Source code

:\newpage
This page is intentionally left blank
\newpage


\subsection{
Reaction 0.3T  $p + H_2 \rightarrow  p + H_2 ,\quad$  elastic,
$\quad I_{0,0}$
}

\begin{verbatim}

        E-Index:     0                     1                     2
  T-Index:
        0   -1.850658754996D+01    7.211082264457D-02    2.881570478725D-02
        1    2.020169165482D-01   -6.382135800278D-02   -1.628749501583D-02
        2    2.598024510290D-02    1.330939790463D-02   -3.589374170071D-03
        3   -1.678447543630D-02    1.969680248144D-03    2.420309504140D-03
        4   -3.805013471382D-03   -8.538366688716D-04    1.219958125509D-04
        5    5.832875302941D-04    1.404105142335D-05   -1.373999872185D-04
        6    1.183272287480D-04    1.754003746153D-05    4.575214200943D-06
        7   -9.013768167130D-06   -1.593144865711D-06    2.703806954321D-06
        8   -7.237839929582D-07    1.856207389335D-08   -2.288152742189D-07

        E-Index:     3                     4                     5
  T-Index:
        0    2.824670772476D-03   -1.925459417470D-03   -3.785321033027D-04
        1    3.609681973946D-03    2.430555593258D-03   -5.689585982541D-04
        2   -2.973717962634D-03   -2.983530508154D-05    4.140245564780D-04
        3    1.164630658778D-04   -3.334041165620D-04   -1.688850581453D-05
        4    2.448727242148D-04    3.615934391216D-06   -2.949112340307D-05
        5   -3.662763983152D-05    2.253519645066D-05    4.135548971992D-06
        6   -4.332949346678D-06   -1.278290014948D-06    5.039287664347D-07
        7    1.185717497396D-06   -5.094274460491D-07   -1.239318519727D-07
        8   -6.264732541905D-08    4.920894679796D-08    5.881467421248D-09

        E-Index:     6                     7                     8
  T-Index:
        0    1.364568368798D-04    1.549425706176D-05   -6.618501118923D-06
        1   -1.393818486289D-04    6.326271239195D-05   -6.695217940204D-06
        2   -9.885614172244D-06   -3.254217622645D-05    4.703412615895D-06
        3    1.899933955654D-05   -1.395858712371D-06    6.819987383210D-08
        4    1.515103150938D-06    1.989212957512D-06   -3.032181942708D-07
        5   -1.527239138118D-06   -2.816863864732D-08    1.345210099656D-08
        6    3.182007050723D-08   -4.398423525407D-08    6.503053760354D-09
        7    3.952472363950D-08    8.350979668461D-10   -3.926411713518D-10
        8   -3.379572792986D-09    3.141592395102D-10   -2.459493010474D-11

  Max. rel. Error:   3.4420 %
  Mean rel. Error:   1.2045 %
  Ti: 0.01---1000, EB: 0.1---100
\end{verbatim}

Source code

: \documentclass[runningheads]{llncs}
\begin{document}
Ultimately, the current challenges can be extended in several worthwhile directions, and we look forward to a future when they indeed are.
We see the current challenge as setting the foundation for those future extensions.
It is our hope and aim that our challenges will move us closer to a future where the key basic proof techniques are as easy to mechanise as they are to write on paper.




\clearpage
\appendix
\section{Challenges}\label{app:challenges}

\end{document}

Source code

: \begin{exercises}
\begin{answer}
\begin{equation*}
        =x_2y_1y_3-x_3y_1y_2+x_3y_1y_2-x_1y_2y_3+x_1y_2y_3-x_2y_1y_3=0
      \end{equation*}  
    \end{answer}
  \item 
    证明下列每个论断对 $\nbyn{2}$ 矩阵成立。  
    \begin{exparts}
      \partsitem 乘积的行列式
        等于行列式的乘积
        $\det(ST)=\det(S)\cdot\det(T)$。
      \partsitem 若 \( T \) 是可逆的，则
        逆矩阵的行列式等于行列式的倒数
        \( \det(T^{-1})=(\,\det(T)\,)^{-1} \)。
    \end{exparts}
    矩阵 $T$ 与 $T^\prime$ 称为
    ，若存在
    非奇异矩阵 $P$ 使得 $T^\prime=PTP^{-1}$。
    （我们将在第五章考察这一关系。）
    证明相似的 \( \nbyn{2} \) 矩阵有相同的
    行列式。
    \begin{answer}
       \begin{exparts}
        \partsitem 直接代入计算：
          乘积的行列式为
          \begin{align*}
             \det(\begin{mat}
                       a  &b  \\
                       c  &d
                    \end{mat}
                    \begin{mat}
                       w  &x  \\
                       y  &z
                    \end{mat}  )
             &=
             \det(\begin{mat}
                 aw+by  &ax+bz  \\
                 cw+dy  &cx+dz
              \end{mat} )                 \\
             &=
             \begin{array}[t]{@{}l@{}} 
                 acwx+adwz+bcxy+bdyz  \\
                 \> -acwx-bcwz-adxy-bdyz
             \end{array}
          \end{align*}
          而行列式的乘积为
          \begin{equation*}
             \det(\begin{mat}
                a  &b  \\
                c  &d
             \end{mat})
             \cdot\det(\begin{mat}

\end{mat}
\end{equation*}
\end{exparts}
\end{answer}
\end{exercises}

════════════════════

▶ [DESCRIPTION OF THE TASK]
All of the data must be set down again exactly.

▶ [YOUR RESPONSE]
Source code

:\newpage
This page is intentionally left blank
\newpage


\subsection{
Reaction 0.3T  $p + H_2 \rightarrow  p + H_2 ,\quad$  elastic,
$\quad I_{0,0}$
}

\begin{verbatim}

        E-Index:     0                     1                     2
  T-Index:
        0   -1.850658754996D+01    7.211082264457D-02    2.881570478725D-02
        1    2.020169165482D-01   -6.382135800278D-02   -1.628749501583D-02
        2    2.598024510290D-02    1.330939790463D-02   -3.589374170071D-03
        3   -1.678447543630D-02    1.969680248144D-03    2.420309504140D-03
        4   -3.805013471382D-03   -8.538366688716D-04    1.219958125509D-04
        5    5.832875302941D-04    1.404105142335D-05   -1.373999872185D-04
        6    1.183272287480D-04    1.754003746153D-05    4.575214200943D-06
        7   -9.013768167130D-06   -1.593144865711D-06    2.703806954321D-06
        8   -7.237839929582D-07    1.856207389335D-08   -2.288152742189D-07

        E-Index:     3                     4                     5
  T-Index:
        0    2.824670772476D-03   -1.925459417470D-03   -3.785321033027D-04
        1    3.609681973946D-03    2.430555593258D-03   -5.689585982541D-04
        2   -2.973717962634D-03   -2.983530508154D-05    4.140245564780D-04
        3    1.164630658778D-04   -3.334041165620D-04   -1.688850581453D-05
        4    2.448727242148D-04    3.615934391216D-06   -2.949112340307D-05
        5   -3.662763983152D-05    2.253519645066D-05    4.135548971992D-06
        6   -4.332949346678D-06   -1.278290014948D-06    5.039287664347D-07
        7    1.185717497396D-06   -5.094274460491D-07   -1.239318519727D-07
        8   -6.264732541905D-08    4.920894679796D-08    5.881467421248D-09

        E-Index:     6                     7                     8
  T-Index:
        0    1.364568368798D-04    1.549425706176D-05   -6.618501118923D-06
        1   -1.393818486289D-04    6.326271239195D-05   -6.695217940204D-06
        2   -9.885614172244D-06   -3.254217622645D-05    4.703412615895D-06
        3    1.899933955654D-05   -1.395858712371D-06    6.819987383210D-08
        4    1.515103150938D-06    1.989212957512D-06   -3.032181942708D-07
        5   -1.527239138118D-06   -2.816863864732D-08    1.345210099656D-08
        6    3.182007050723D-08   -4.398423525407D-08    6.503053760354D-09
        7    3.952472363950D-08    8.350979668461D-10   -3.926411713518D-10
        8   -3.379572792986D-09    3.141592395102D-10   -2.459493010474D-11

  Max. rel. Error:   3.4420 %
  Mean rel. Error:   1.2045 %
  Ti: 0.01---1000, EB: 0.1---100
\end{verbatim}

Source code

: \documentclass[runningheads]{llncs}
\begin{document}
Ultimately, the current challenges can be extended in several worthwhile directions, and we look forward to a future when they indeed are.
We see the current challenge as setting the foundation for those future extensions.
It is our hope and aim that our challenges will move us closer to a future where the key basic proof techniques are as easy to mechanise as they are to write on paper.




\clearpage
\appendix
\section{Challenges}\label{app:challenges}

\end{document}

Source code

: \begin{exercises}
\begin{answer}
\begin{equation*}
        =x_2y_1y_3-x_3y_1y_2+x_3y_1y_2-x_1y_2y_3+x_1y_2y_3-x_2y_1y_3=0
      \end{equation*}  
    \end{answer}
  \item 
    证明下列每个论断对 $\nbyn{2}$ 矩阵成立。  
    \begin{exparts}
      \partsitem 乘积的行列式
        等于行列式的乘积
        $\det(ST)=\det(S)\cdot\det(T)$。
      \partsitem 若 \( T \) 是可逆的，则
        逆矩阵的行列式等于行列式的倒数
        \( \det(T^{-1})=(\,\det(T)\,)^{-1} \)。
    \end{exparts}
    矩阵 $T$ 与 $T^\prime$ 称为
    ，若存在
    非奇异矩阵 $P$ 使得 $T^\prime=PTP^{-1}$。
    （我们将在第五章考察这一关系。）
    证明相似的 \( \nbyn{2} \) 矩阵有相同的
    行列式。
    \begin{answer}
       \begin{exparts}
        \partsitem 直接代入计算：
          乘积的行列式为
          \begin{align*}
             \det(\begin{mat}
                       a  &b  \\
                       c  &d
                    \end{mat}
                    \begin{mat}
                       w  &x  \\
                       y  &z
                    \end{mat}  )
             &=
             \det(\begin{mat}
                 aw+by  &ax+bz  \\
                 cw+dy  &cx+dz
              \end{mat} )                 \\
             &=
             \begin{array}[t]{@{}l@{}} 
                 acwx+adwz+bcxy+bdyz  \\
                 \> -acwx-bcwz-adxy-bdyz
             \end{array}
          \end{align*}
          而行列式的乘积为
          \begin{equation*}
             \det(\begin{mat}
                a  &b  \\
                c  &d
             \end{mat})
             \cdot\det(\begin{mat}

\end{mat}
\end{equation*}
\end{exparts}
\end{answer}
\end{exercises}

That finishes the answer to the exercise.